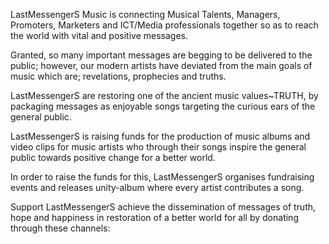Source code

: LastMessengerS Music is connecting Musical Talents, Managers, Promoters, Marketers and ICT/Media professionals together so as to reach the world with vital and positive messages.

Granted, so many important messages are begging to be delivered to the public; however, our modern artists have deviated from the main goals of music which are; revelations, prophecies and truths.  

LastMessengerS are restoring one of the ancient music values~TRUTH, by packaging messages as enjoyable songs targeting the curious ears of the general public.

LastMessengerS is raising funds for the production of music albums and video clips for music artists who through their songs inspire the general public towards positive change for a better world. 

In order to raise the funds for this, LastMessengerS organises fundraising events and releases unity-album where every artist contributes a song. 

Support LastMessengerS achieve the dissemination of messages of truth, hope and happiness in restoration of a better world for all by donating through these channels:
··········
▶ **Exercise goal**:
Report each line of the entries where the word "general" occurs.

▶ **Written solution**:
LastMessengerS are restoring one of the ancient music values~TRUTH, by packaging messages as enjoyable songs targeting the curious ears of the general public.
LastMessengerS is raising funds for the production of music albums and video clips for music artists who through their songs inspire the general public towards positive change for a better world. 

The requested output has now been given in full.